I suggest that proper exercise can be used as a preventive measure for psychological, cognitive, and physical health as well. Follow my prescription and lead a better, more fulfilling, and healthier life.

Monday, July 30, 2012

Adeline Brickel

"Happiness always looks small while you hold it in your hands, but let it go, and you learn at once how big and precious it is."– Aleksei Peshkov
Unfortunately, Secretariat was not with us this weekend. His mother Adeline born in Ohio on October 28, 1915 recently passed. He joined his older brother Jim and older sister Penny in Southern California taking care of family business. Secretariat loved his mom and frequently went back to Southern California to visit.

One story that she told was when she met his father Alpha during the Second World War. She loved going to the USO and dancing with the soldiers at the Hollywood Canteen in the LA area. Incidentally, that is where she met Alpha at the USO.
Adeline loved her garden and spent much of her time in that setting. She worked as a seamstress and even worked on a bridesmaid dress for a Nixon relative. She loved playing poker and even taught one of her hospice workers how to play so that she could play with her boyfriend.
When Secretariat was either six or seven his mother and older brother and sister were at Venice Beach. He collected seashells that had a foul odor. Secretariat planned on taking the shells home with him. This was in Culver City and about 6 to 7 or so miles from the beach. When he told his mother of his plan, she said “either get rid of those shells or walk home.” Secretariat can be strong-willed and stubborn. So at that young age he walked home with his foul smelling shells. At a later date, Adeline reminded Secretariat of the incident and confessed that she felt guilty for telling him to walk home.
Secretariat laughed when he told me the story and I laughed as well. Keep those memories my friend. You were fortunate to have a mother like her.

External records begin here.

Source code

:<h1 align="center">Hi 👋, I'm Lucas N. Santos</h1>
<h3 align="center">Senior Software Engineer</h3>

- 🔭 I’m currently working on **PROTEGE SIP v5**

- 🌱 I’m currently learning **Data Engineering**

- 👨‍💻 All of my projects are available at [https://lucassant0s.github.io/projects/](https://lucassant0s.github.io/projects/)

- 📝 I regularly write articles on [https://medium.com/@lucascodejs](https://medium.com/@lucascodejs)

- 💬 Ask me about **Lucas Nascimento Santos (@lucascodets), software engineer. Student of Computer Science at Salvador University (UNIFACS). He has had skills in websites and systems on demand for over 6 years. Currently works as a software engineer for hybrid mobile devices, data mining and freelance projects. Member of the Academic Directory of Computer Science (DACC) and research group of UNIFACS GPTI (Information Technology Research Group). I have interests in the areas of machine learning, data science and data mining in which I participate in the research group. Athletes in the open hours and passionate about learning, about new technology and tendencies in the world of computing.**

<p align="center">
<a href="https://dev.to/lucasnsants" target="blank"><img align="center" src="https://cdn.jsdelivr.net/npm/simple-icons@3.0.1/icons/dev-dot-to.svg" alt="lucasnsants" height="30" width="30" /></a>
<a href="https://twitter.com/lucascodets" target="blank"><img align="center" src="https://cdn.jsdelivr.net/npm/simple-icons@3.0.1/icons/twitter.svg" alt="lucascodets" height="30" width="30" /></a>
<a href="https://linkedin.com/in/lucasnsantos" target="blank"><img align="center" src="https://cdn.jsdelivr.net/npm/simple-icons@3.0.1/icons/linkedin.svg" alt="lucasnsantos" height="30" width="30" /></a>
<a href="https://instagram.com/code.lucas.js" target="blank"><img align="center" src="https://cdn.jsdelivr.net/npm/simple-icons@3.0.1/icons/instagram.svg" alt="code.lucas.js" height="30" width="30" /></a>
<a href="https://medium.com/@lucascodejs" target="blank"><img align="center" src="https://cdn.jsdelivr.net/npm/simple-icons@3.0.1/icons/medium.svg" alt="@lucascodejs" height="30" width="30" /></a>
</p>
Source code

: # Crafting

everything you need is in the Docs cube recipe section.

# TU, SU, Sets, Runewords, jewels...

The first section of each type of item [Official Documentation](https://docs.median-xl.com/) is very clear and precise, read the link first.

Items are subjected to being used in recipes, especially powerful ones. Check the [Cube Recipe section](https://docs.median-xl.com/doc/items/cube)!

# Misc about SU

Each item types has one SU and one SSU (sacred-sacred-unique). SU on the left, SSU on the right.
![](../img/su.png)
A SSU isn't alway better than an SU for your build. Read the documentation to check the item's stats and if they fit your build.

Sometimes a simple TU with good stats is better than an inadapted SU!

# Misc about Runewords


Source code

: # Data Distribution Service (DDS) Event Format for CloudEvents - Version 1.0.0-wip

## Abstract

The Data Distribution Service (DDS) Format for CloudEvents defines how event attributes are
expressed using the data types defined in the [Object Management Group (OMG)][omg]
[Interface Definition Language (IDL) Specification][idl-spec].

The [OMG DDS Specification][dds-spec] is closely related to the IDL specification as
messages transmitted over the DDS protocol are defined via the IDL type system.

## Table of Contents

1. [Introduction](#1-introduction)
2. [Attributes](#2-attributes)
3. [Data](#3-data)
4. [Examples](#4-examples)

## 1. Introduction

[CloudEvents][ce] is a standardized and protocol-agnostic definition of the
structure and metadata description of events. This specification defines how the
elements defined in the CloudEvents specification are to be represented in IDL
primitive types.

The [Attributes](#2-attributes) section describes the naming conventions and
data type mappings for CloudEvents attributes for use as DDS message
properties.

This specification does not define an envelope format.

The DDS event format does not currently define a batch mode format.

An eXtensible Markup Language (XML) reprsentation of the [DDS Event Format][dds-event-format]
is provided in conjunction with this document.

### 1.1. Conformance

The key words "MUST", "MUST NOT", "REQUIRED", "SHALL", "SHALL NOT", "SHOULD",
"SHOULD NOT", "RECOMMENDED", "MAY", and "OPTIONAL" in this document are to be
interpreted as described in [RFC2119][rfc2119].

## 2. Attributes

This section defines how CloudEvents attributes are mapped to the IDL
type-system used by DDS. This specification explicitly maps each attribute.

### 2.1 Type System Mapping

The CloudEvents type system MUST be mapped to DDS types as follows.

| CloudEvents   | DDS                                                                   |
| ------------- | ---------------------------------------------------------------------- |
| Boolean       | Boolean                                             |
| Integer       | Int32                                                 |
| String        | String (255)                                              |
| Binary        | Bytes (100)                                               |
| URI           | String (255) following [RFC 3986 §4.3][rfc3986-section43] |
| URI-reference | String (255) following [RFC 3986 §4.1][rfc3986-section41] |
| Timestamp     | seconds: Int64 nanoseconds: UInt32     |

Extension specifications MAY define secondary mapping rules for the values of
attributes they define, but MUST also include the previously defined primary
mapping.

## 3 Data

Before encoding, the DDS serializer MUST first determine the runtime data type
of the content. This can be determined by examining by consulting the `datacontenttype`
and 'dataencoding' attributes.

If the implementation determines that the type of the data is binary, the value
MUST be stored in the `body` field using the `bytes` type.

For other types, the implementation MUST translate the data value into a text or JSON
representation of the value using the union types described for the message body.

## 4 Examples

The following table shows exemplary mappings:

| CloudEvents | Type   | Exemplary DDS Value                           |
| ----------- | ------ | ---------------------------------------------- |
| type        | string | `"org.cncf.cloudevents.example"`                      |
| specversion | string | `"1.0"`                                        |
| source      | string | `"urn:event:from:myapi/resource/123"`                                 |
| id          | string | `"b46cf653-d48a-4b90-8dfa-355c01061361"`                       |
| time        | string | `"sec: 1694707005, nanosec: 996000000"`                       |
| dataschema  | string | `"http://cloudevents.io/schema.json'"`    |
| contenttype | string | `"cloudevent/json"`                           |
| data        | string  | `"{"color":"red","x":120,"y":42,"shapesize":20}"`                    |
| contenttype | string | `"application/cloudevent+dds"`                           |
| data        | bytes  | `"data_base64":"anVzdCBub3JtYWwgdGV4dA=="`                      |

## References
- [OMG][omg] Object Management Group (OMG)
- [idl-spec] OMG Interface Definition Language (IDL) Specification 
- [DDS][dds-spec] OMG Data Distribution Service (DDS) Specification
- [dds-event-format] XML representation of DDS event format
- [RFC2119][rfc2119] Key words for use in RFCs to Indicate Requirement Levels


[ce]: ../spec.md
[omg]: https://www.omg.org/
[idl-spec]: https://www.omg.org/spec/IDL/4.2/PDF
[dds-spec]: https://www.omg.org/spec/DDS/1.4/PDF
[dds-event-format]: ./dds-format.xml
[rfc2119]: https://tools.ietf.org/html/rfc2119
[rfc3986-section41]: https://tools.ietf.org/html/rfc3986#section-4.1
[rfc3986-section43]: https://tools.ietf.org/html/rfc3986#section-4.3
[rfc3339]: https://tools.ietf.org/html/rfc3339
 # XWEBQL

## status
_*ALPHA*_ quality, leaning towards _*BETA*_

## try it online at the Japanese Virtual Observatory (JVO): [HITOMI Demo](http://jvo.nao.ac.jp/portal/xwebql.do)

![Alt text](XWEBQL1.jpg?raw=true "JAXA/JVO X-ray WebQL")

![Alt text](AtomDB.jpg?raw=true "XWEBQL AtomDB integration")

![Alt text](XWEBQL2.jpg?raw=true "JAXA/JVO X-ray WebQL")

From Secretariat"s Sister Penny:
I remember plain as day when Tony did in fact walk home.  He disappeared in a second and we were all looking for him frantically.  Mom was distraught and couldn't decide whether to hug him or kill him when he came  walking down the street, yes with those smelly shells still in hand.  Mother decided to hug him but threw the shells out she was so mad he made her worry so
That's when we knew that Tony had a remarkable sense of direction which he maintains today!!! My daughter takes after him in that regard.
Thanks for the lovely tribute, I loved reading it.